Cytokines secreted by Th2 cells negatively regulate lymphangiogenesis (CAM3P.202)

Abstract

Abstract Abstract Lymphatic vessels (LVs) consist of a unidirectional network that absorbs protein-rich fluid from peripheral tissues and drains it into the venous circulation through a conduit system of collecting vessels, lymph nodes (LNs), and ducts. In addition to fluid homeostasis, LVs also play an important role in immune surveillance by regulating immune cell migration and antigen delivery to draining LNs. Previous study showed IFN-g, a major Th1 cell-associated cytokine, negatively regulates lymphangiogenesis. However, the effects of the Th2 cell cytokines, IL-4 and IL-13, are still unclear. To reveal this, by using mouse lymphatic endothelial cells (mLECs), human LECs (hLECs), and Prox-1-GFP transgenic mice, we investigated the effects of IL-4 and IL-13 on lymphangiogenesis.

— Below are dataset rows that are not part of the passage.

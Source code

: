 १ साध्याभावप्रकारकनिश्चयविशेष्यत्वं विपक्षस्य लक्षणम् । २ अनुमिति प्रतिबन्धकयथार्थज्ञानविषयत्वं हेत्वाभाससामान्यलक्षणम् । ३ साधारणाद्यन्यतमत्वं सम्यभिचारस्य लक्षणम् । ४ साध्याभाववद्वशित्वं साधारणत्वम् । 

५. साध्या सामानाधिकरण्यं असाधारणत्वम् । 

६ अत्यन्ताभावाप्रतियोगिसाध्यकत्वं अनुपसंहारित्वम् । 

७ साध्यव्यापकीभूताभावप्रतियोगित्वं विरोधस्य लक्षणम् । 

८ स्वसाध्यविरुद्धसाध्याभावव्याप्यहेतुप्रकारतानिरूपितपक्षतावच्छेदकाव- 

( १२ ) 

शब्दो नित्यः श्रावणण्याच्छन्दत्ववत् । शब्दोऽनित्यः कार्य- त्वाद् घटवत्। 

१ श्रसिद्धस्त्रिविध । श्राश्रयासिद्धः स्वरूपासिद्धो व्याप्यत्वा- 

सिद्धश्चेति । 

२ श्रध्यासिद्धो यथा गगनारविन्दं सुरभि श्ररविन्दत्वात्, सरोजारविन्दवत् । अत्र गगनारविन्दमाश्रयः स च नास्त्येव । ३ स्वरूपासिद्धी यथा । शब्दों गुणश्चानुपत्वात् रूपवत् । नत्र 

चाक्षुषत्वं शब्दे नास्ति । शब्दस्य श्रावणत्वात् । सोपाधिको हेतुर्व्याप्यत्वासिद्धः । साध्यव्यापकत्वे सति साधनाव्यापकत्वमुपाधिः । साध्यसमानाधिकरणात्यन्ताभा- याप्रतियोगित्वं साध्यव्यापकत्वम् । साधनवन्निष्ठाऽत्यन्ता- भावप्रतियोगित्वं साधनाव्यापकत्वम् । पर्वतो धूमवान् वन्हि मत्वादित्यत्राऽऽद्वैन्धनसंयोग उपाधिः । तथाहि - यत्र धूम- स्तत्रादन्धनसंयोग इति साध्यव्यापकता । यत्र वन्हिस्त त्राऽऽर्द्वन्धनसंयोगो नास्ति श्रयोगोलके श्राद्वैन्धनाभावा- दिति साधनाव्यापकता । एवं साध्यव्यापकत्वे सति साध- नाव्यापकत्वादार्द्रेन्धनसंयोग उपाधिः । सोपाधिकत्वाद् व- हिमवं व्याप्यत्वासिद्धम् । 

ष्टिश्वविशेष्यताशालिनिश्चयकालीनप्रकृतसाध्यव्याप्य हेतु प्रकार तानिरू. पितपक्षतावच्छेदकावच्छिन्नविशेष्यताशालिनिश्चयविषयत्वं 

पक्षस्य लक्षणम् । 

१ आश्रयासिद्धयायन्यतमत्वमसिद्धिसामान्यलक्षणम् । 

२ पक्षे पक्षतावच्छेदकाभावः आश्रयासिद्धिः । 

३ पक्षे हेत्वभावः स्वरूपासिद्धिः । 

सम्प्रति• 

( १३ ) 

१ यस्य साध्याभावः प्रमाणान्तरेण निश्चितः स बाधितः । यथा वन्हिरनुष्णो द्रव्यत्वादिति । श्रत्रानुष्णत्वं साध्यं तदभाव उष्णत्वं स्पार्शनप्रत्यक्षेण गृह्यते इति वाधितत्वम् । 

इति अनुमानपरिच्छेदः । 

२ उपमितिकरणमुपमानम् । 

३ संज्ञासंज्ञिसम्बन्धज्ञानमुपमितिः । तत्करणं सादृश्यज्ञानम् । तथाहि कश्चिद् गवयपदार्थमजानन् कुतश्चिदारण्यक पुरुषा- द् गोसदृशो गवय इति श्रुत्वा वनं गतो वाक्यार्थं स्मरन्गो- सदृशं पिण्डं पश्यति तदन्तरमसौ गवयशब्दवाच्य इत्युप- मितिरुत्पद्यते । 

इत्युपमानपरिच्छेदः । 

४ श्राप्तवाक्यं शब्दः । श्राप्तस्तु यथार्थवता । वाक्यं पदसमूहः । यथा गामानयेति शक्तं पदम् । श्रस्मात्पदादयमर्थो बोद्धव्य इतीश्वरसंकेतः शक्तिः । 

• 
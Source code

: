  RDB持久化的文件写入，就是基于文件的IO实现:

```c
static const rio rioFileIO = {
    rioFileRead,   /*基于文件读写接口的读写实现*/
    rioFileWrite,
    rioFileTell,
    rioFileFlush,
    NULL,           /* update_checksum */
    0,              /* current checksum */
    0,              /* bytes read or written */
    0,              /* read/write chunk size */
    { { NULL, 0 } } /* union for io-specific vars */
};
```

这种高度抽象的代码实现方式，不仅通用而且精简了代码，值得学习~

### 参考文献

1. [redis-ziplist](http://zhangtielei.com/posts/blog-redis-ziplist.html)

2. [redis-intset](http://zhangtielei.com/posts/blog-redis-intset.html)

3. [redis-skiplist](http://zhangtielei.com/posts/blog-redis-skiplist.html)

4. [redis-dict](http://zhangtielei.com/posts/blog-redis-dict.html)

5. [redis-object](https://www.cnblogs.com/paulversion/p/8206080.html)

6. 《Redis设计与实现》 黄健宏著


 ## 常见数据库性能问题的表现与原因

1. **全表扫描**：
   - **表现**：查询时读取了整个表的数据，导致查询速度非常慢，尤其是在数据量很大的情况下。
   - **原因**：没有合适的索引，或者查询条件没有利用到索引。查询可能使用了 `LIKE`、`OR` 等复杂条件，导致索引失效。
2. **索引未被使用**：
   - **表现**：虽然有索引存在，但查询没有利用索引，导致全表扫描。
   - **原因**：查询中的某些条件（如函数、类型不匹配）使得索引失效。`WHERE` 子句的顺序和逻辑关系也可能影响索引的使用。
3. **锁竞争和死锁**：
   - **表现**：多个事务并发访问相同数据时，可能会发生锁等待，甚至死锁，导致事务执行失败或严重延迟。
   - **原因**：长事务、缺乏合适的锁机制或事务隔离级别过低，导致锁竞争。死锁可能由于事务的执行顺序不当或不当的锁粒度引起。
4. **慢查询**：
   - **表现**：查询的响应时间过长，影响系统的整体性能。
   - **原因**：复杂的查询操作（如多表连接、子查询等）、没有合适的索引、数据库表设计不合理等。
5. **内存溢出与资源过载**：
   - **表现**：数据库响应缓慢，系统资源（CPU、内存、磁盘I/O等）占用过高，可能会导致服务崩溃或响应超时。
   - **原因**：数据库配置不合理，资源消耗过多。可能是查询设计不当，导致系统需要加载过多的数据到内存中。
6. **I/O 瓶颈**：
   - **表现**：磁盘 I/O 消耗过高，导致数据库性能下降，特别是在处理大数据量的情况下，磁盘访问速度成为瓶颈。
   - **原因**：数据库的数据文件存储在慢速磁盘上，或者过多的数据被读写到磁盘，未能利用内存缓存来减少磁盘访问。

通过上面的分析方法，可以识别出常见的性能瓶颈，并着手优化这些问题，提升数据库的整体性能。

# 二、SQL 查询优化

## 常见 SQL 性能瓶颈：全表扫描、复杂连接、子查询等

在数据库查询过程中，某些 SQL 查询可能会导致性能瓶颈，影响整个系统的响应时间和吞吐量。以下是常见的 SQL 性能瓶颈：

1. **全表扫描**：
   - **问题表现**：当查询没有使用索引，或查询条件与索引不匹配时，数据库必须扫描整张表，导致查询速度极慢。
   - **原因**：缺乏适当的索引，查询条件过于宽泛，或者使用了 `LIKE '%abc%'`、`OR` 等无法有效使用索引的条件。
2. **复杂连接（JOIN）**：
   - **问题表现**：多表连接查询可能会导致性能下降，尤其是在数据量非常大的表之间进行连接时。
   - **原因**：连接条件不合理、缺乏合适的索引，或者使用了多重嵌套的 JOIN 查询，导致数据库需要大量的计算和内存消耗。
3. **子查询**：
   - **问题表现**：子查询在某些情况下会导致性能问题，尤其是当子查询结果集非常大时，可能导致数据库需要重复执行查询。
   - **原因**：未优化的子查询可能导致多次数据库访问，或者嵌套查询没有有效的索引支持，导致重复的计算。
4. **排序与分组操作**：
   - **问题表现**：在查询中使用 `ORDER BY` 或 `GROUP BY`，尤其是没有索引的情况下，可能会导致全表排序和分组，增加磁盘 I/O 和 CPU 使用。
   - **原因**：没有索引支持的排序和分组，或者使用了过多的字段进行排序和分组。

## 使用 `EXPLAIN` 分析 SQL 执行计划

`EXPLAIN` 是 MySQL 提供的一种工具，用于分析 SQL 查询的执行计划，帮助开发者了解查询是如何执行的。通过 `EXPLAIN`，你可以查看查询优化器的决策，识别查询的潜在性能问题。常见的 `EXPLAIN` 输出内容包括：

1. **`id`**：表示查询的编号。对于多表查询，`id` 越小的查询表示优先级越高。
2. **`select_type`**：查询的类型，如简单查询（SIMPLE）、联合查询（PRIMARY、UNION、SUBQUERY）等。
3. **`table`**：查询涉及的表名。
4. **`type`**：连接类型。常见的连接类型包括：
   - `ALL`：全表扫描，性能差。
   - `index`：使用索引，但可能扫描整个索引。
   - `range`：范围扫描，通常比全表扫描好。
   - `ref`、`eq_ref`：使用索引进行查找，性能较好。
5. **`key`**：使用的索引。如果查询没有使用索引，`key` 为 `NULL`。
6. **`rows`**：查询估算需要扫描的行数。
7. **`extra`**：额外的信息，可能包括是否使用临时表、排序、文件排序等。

Here we show that treatment of mLECs and hLECs with IL-4 and Il-13 down-regulated expression of Prox-1, essential transcription factor expressed by LECs. IL-4 and IL-13 also inhibited tube formation by LECs in vitro. Similarly, LECs co-cultured with Th2 cells showed decreased tube formation, and this effect was fully restored by cytokine neutralization with anti-IL-4 and anti-IL-13 antibodies. Moreover, in vivo blockade of IL-4 and IL-13 increased not only the density of LVs, but also the function of LVs in the airways. Therefore, our findings indicate a novel anti-lymphangiogenic function for Th2 cells via production of IL-4 and IL-13.